The bottom line is that Measure D arbitrarily closes hundreds of dispensaries based on a bad law in an irrelevant time, and severely limits access. Measure F, on the other hand, does not attempt to close down the dispensaries operating pre-ICO, and even allows for new great operators to apply for a permit. As a person who has been shut out of the business for 5 years by the feds, I would not mind an opportunity to apply for a dispensary permit in LA down the road if I chose to. That my friends is called FREEDOM.

I have heard some conspiracy rumblings that some weirdos think that Measure F contains a “poison pill” for language in it stating it does not authorize the breaking of Federal law. This is a statement in response to the Pack v. Long Beach decision, and I personally included similar language in the initiative I wrote for Sac County. The fact that these are the straws folks are grasping at shows clearly that Measure F is the BEST OPTION for more access to cannabis and a more competitive and level playing field.

Measure D closes down hundreds of dispensaries. Measure F does not. This is not hard to figure out….

The folks backing Measure D are working to shut down their competition, whereas Measure F makes no attempt to shut down the proponents of Measure D, or anyone else for that matter who complies with reasonable restrictions.

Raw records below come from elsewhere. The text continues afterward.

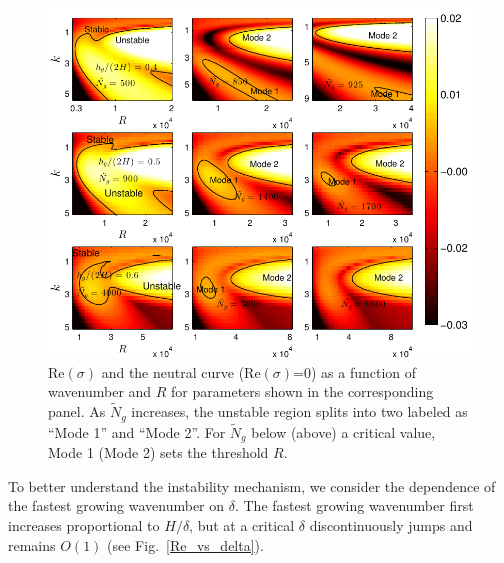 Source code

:\documentclass[12pt]{report}   %
\newcommand{\Rey}{{R}}
\newcommand{\Ndg}{\tilde{N}_g}
\begin{document}
\begin{figure}
 \includegraphics[width=\textwidth]{SetAll_imgsc3}

\caption{
$\text{Re}(\sigma)$ and the neutral curve ($\text{Re}(\sigma)$=0) as a function of wavenumber and $\Rey$ for parameters shown in the corresponding panel.  
As $\Ndg$ increases, the unstable region splits into two labeled as ``Mode 1'' and ``Mode 2''. 
For $\Ndg$ below (above) a critical value, Mode 1 (Mode 2) sets the threshold $\Rey$.
}
\label{K_Re_sigma_set3}
\end{figure}
To better understand the instability mechanism, we consider the dependence of the fastest growing wavenumber on $\delta$.
The fastest growing wavenumber first increases proportional to $H/\delta$, but at a critical $\delta$ discontinuously jumps and remains $O(1)$ (see Fig.~\ref{Re_vs_delta}). 
\end{document}
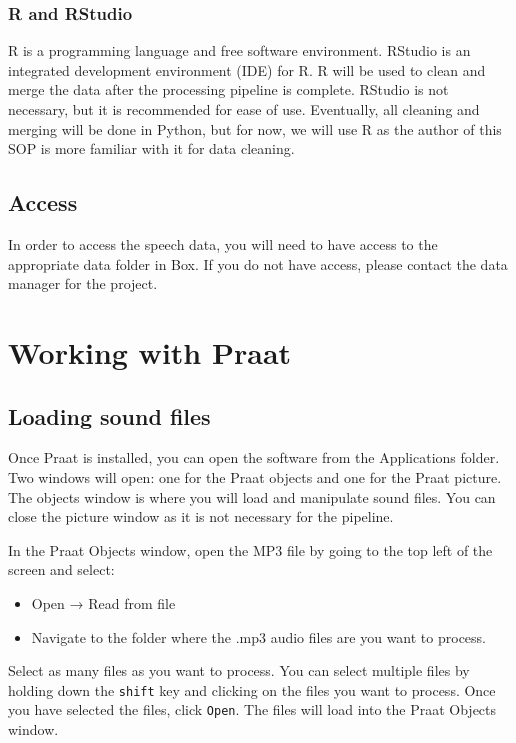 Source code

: \documentclass[
]{book}
\begin{document}
\subsection{R and RStudio}\label{r-and-rstudio}

R is a programming language and free software environment. RStudio is an integrated development environment (IDE) for R. R will be used to clean and merge the data after the processing pipeline is complete. RStudio is not necessary, but it is recommended for ease of use. Eventually, all cleaning and merging will be done in Python, but for now, we will use R as the author of this SOP is more familiar with it for data cleaning.

\section{Access}\label{access}

In order to access the speech data, you will need to have access to the appropriate data folder in Box. If you do not have access, please contact the data manager for the project.

\chapter{Working with Praat}\label{working-with-praat}

\section{Loading sound files}\label{loading-sound-files}

Once Praat is installed, you can open the software from the Applications folder. Two windows will open: one for the Praat objects and one for the Praat picture. The objects window is where you will load and manipulate sound files. You can close the picture window as it is not necessary for the pipeline.

In the Praat Objects window, open the MP3 file by going to the top left of the screen and select:

\begin{itemize}
\item
  Open → Read from file
\item
  Navigate to the folder where the .mp3 audio files are you want to process.
\end{itemize}

Select as many files as you want to process. You can select multiple files by holding down the \texttt{shift} key and clicking on the files you want to process. Once you have selected the files, click \texttt{Open}. The files will load into the Praat Objects window.
\end{document}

I have even heard an activist who I respect greatly say “1,000 in Los Angeles is too many.” When I remind them that the City of Denver, Colorado has a population of about 600,000 people and they have 235 dispensaries who all do well and compete and have succeeded in driving prices for cannabis way down, and that Los Angeles is a city of 11 million people (18 million in the metro area) that by that rate Los Angeles should be able to sustain several thousand dispensaries and still manage to thrive, they have no immediate answer.

Yeah…Real life has played out and the sky did not fall, Chicken Little. So now what is your big excuse? Too many? You mean too much access?

We live in a world where free markets help increase competition and in turn, drive innovation and value. IMO. Measure F is the only measure that allows for our true American freedom principles to thrive and is the only real choice on the ballot for anyone who loves cannabis freedom.

I have a lot of friends who would do quite well if Measure D passes, but the ones who believe in themselves and believe in their business do not see legally handicapping the industry as the solution. In fact, it is the problem.

I have no idea which measure will pass, but I know as a community we should ALWAYS back the measure that provides for MORE access….MORE IS BETTER. Duh…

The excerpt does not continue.